Dataset excerpts:
════════════════
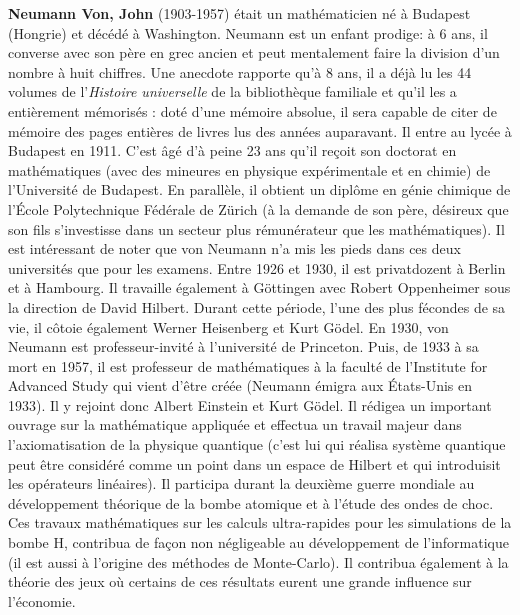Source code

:\textbf{Neumann Von, John} (1903-1957) était un mathématicien né à Budapest (Hongrie) et décédé à Washington. Neumann est un enfant prodige: à 6 ans, il converse avec son père en grec ancien et peut mentalement faire la division d'un nombre à huit chiffres. Une anecdote rapporte qu'à 8 ans, il a déjà lu les 44 volumes de l'\textit{Histoire universelle} de la bibliothèque familiale et qu'il les a entièrement mémorisés : doté d'une mémoire absolue, il sera capable de citer de mémoire des pages entières de livres lus des années auparavant. Il entre au lycée à Budapest en 1911. C'est âgé d'à peine 23 ans qu'il reçoit son doctorat en mathématiques (avec des mineures en physique expérimentale et en chimie) de l'Université de Budapest. En parallèle, il obtient un diplôme en génie chimique de l'École Polytechnique Fédérale de Zürich (à la demande de son père, désireux que son fils s'investisse dans un secteur plus rémunérateur que les mathématiques). Il est intéressant de noter que von Neumann n'a mis les pieds dans ces deux universités que pour les examens. Entre 1926 et 1930, il est privatdozent à Berlin et à Hambourg. Il travaille également à Göttingen avec Robert Oppenheimer sous la direction de David Hilbert. Durant cette période, l'une des plus fécondes de sa vie, il côtoie également Werner Heisenberg et Kurt Gödel. En 1930, von Neumann est professeur-invité à l'université de Princeton. Puis, de 1933 à sa mort en 1957, il est professeur de mathématiques à la faculté de l'Institute for Advanced Study qui vient d'être créée (Neumann émigra aux États-Unis en 1933). Il y rejoint donc Albert Einstein et Kurt Gödel. Il rédigea un important ouvrage sur la mathématique appliquée et effectua un travail majeur dans l'axiomatisation de la physique quantique (c'est lui qui réalisa système quantique peut être considéré comme un point dans un espace de Hilbert et qui introduisit les opérateurs linéaires). Il participa durant la deuxième guerre mondiale au développement théorique de la bombe atomique et à l'étude des ondes de choc. Ces travaux mathématiques sur les calculs ultra-rapides pour les simulations de la bombe H, contribua de façon non négligeable au développement de l'informatique (il est aussi à l'origine des méthodes de Monte-Carlo). Il contribua également à la théorie des jeux où certains de ces résultats eurent une grande influence sur l'économie.

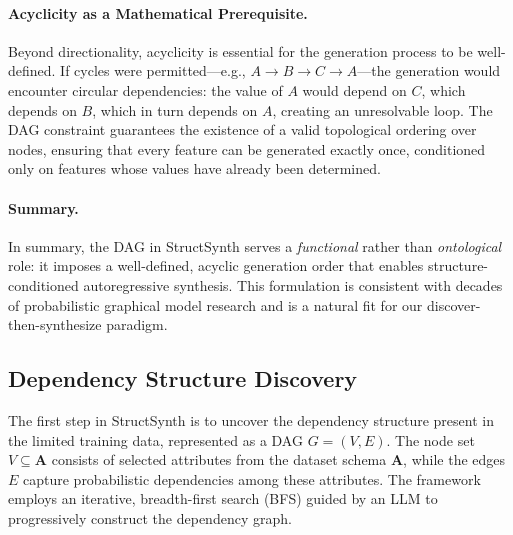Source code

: \paragraph{Acyclicity as a Mathematical Prerequisite.}
Beyond directionality, acyclicity is essential for the generation process to be well-defined. If cycles were permitted---e.g., $A \to B \to C \to A$---the generation would encounter circular dependencies: the value of $A$ would depend on $C$, which depends on $B$, which in turn depends on $A$, creating an unresolvable loop. The DAG constraint guarantees the existence of a valid topological ordering over nodes, ensuring that every feature can be generated exactly once, conditioned only on features whose values have already been determined.

\paragraph{Summary.}
In summary, the DAG in \textsf{StructSynth} serves a \emph{functional} rather than \emph{ontological} role: it imposes a well-defined, acyclic generation order that enables structure-conditioned autoregressive synthesis. This formulation is consistent with decades of probabilistic graphical model research and is a natural fit for our discover-then-synthesize paradigm.


\subsection{Dependency Structure Discovery}

The first step in \textsf{StructSynth} is to uncover the dependency structure present in the limited training data, represented as a DAG $G = (V, E)$. The node set $V \subseteq \mathbf{A}$ consists of selected attributes from the dataset schema $\mathbf{A}$, while the edges $E$ capture probabilistic dependencies among these attributes. The framework employs an iterative, breadth-first search (BFS) guided by an LLM to progressively construct the dependency graph.

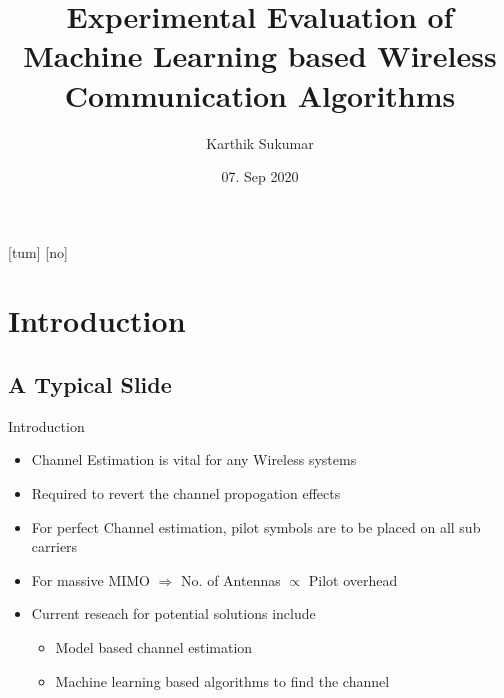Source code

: \documentclass[10pt,t]{beamer}
\title{Experimental Evaluation of Machine Learning based Wireless Communication Algorithms}
\author[Karthik Sukumar (TUM)]{Karthik Sukumar}
\institute{\MSVname}
\date{07. Sep 2020}
\begin{document}
{

%
%

[tum]
[no]
\begin{frame}
\titlepage
\end{frame}
}

\section{Introduction}
\subsection{A Typical Slide}


\begin{frame}{Introduction}

    \begin{itemize}
        \item Channel Estimation is vital for any Wireless systems
            \bigskip
        \item Required to revert the channel propogation effects
            \bigskip
            \pause

        \item For perfect Channel estimation, pilot symbols are to be placed on all sub carriers
            \bigskip
        \item For massive MIMO $\Rightarrow$ No. of Antennas $\propto$ Pilot overhead
            \bigskip
            \pause

        \item Current reseach for potential solutions include
            \begin{itemize}
                \item Model based channel estimation %
                \item Machine learning based algorithms to find the channel
            \end{itemize}
    \end{itemize}


\end{frame}
\end{document}
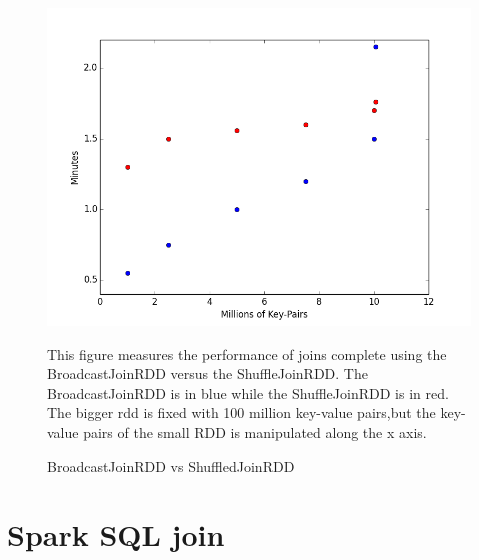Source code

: \begin{figure}[h]
\begin{center}
\includegraphics[scale=0.6]{./img/rddjoin.png}
\caption{BroadcastJoinRDD vs ShuffledJoinRDD}
\label{fig:rddjoin}
\end{center}
This figure measures the performance of joins complete using the BroadcastJoinRDD versus the ShuffleJoinRDD.
The BroadcastJoinRDD is in blue while the ShuffleJoinRDD is in red. The bigger rdd is fixed with 100 million key-value pairs,but the 
key-value pairs of the small RDD is manipulated along the x axis.
\end{figure}

\section{Spark SQL join}
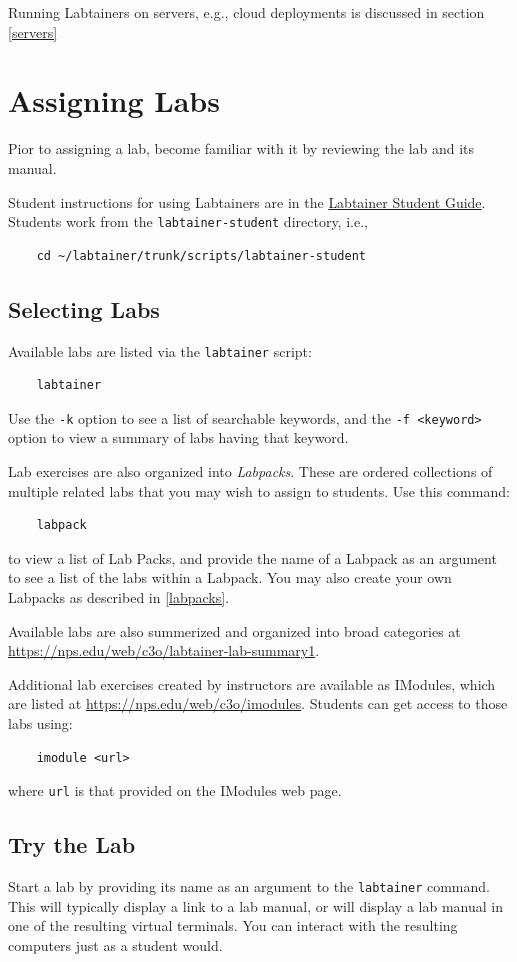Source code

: \documentclass[12pt]{article}
\begin{document}
Running Labtainers on servers, e.g., cloud deployments is discussed in
section \ref{servers}

\section{Assigning Labs}
Pior to assigning a lab, become familiar with it by reviewing the lab and its manual.

Student instructions for using Labtainers are in the \underline{Labtainer Student Guide}.  
Students work from the {\tt labtainer-student} directory, i.e.,
\begin{verbatim}
    cd ~/labtainer/trunk/scripts/labtainer-student
\end{verbatim}
\subsection{Selecting Labs}
Available labs are listed via the {\tt labtainer} script:
\begin{verbatim}
    labtainer
\end{verbatim}
\noindent Use the {\tt -k} option to see a list of searchable keywords, and the {\tt -f <keyword>} option to view a summary
of labs having that keyword.

Lab exercises are also organized into \textit{Labpacks}. These are ordered collections of multiple related labs that you may
wish to assign to students.  Use this command:
\begin{verbatim}
    labpack
\end{verbatim}
\noindent to view a list of Lab Packs, and provide the name of a Labpack as an argument to see a list of the labs
within a Labpack.  You may also create your own Labpacks as described in \ref{labpacks}. 

Available labs are also summerized and organized into broad categories at \url{https://nps.edu/web/c3o/labtainer-lab-summary1}.

Additional lab exercises created by instructors are available as IModules, which are listed at \url{https://nps.edu/web/c3o/imodules}.
Students can get access to those labs using:
\begin{verbatim}
    imodule <url>
\end{verbatim}
\noindent where {\tt url} is that provided on the IModules web page.

\subsection{Try the Lab}
Start a lab by providing its name as an argument to the {\tt labtainer} command.
This will typically display a link to a lab manual, or will display a lab manual in one of
the resulting virtual terminals.  You can interact with the resulting computers just as a
student would.
\end{document}
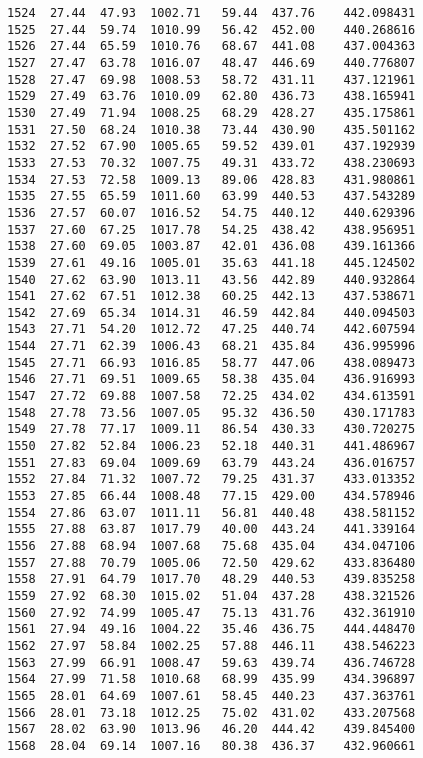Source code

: \documentclass[11pt]{article}
\begin{document}
\begin{tcolorbox}[breakable, size=fbox, boxrule=.5pt, pad at break*=1mm, opacityfill=0]
\begin{Verbatim}[commandchars=\\\{\}]
1524  27.44  47.93  1002.71   59.44  437.76    442.098431
1525  27.44  59.74  1010.99   56.42  452.00    440.268616
1526  27.44  65.59  1010.76   68.67  441.08    437.004363
1527  27.47  63.78  1016.07   48.47  446.69    440.776807
1528  27.47  69.98  1008.53   58.72  431.11    437.121961
1529  27.49  63.76  1010.09   62.80  436.73    438.165941
1530  27.49  71.94  1008.25   68.29  428.27    435.175861
1531  27.50  68.24  1010.38   73.44  430.90    435.501162
1532  27.52  67.90  1005.65   59.52  439.01    437.192939
1533  27.53  70.32  1007.75   49.31  433.72    438.230693
1534  27.53  72.58  1009.13   89.06  428.83    431.980861
1535  27.55  65.59  1011.60   63.99  440.53    437.543289
1536  27.57  60.07  1016.52   54.75  440.12    440.629396
1537  27.60  67.25  1017.78   54.25  438.42    438.956951
1538  27.60  69.05  1003.87   42.01  436.08    439.161366
1539  27.61  49.16  1005.01   35.63  441.18    445.124502
1540  27.62  63.90  1013.11   43.56  442.89    440.932864
1541  27.62  67.51  1012.38   60.25  442.13    437.538671
1542  27.69  65.34  1014.31   46.59  442.84    440.094503
1543  27.71  54.20  1012.72   47.25  440.74    442.607594
1544  27.71  62.39  1006.43   68.21  435.84    436.995996
1545  27.71  66.93  1016.85   58.77  447.06    438.089473
1546  27.71  69.51  1009.65   58.38  435.04    436.916993
1547  27.72  69.88  1007.58   72.25  434.02    434.613591
1548  27.78  73.56  1007.05   95.32  436.50    430.171783
1549  27.78  77.17  1009.11   86.54  430.33    430.720275
1550  27.82  52.84  1006.23   52.18  440.31    441.486967
1551  27.83  69.04  1009.69   63.79  443.24    436.016757
1552  27.84  71.32  1007.72   79.25  431.37    433.013352
1553  27.85  66.44  1008.48   77.15  429.00    434.578946
1554  27.86  63.07  1011.11   56.81  440.48    438.581152
1555  27.88  63.87  1017.79   40.00  443.24    441.339164
1556  27.88  68.94  1007.68   75.68  435.04    434.047106
1557  27.88  70.79  1005.06   72.50  429.62    433.836480
1558  27.91  64.79  1017.70   48.29  440.53    439.835258
1559  27.92  68.30  1015.02   51.04  437.28    438.321526
1560  27.92  74.99  1005.47   75.13  431.76    432.361910
1561  27.94  49.16  1004.22   35.46  436.75    444.448470
1562  27.97  58.84  1002.25   57.88  446.11    438.546223
1563  27.99  66.91  1008.47   59.63  439.74    436.746728
1564  27.99  71.58  1010.68   68.99  435.99    434.396897
1565  28.01  64.69  1007.61   58.45  440.23    437.363761
1566  28.01  73.18  1012.25   75.02  431.02    433.207568
1567  28.02  63.90  1013.96   46.20  444.42    439.845400
1568  28.04  69.14  1007.16   80.38  436.37    432.960661

\end{Verbatim}
\end{tcolorbox}
\end{document}
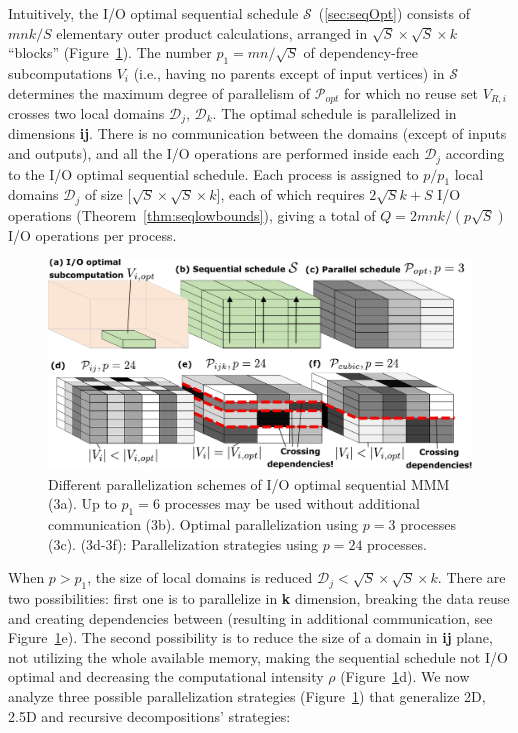 \documentclass[sigplan,review,anonymous,10pt]{acmart}\settopmatter{printfolios=true,printccs=false,printacmref=false}
\begin{document}
Intuitively, the 
I/O optimal sequential schedule $\mathcal{S}$~(\cref{sec:seqOpt})
consists of $mnk/S$ elementary outer product calculations, arranged in
$\sqrt{S} \times \sqrt{S} \times k$ ``blocks'' 
(Figure~\ref{fig:mmmParallelization}). The number $p_1 = mn/\sqrt{S}$ of 
dependency-free subcomputations 
$V_i$
(i.e., having no parents except of input vertices) in 
$\mathcal{S}$ 
determines the maximum 
degree 
of parallelism of $\mathcal{P}_{opt}$ for which no reuse set $V_{R,i}$ crosses 
two local 
domains 
$\mathcal{D}_j$, $\mathcal{D}_k$. The optimal schedule 
is parallelized in dimensions \textbf{ij}. There is no communication between 
the 
domains (except of inputs and outputs), and all the I/O operations are 
performed inside each $\mathcal{D}_j$ according to the I/O optimal sequential 
schedule. Each process is  assigned to $p/p_1$ local domains
$\mathcal{D}_j$ of size 
$\big[\sqrt{S} \times \sqrt{S} \times k\big]$, each of which requires 
$2\sqrt{S}k + S$ I/O 
operations (Theorem~\ref{thm:seqlowbounds}), giving a total of $Q = 
2mnk/(p\sqrt{S})$ I/O operations per process.


\begin{figure}
	\includegraphics[width=\columnwidth]{figures/mmm_parallelization}
	\caption{Different parallelization schemes of I/O optimal sequential MMM 
	(3a). 
	Up to $p_1 = 6$ processes may 
		be 
		used without additional communication (3b). 
		Optimal 
		parallelization using $p=3$ processes (3c). 
		(3d-3f):  Parallelization strategies 
		using $p=24$ processes.} 
	\label{fig:mmmParallelization}
\end{figure}

When $p > p_1$, the size of local domains is reduced $\mathcal{D}_j < \sqrt{S} 
\times \sqrt{S} \times k $. There are two possibilities: first one is to 
parallelize in \textbf{k} dimension, breaking the data reuse and creating
dependencies between (resulting in additional communication, see
Figure~\ref{fig:mmmParallelization}e). The second possibility is to reduce the 
size of a domain in \textbf{ij} plane, not utilizing the whole available
memory, making the sequential schedule not I/O optimal and decreasing the
computational intensity $\rho$ (Figure~\ref{fig:mmmParallelization}d). We
  now analyze three possible parallelization
  strategies (Figure~\ref{fig:mmmParallelization}) that generalize 2D, 2.5D and 
  recursive decompositions' strategies:
\end{document}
════════════════
The problem —
Your response should be the lines of the entries above that include the string "between".

Written response —
is parallelized in dimensions \textbf{ij}. There is no communication between 
dependencies between (resulting in additional communication, see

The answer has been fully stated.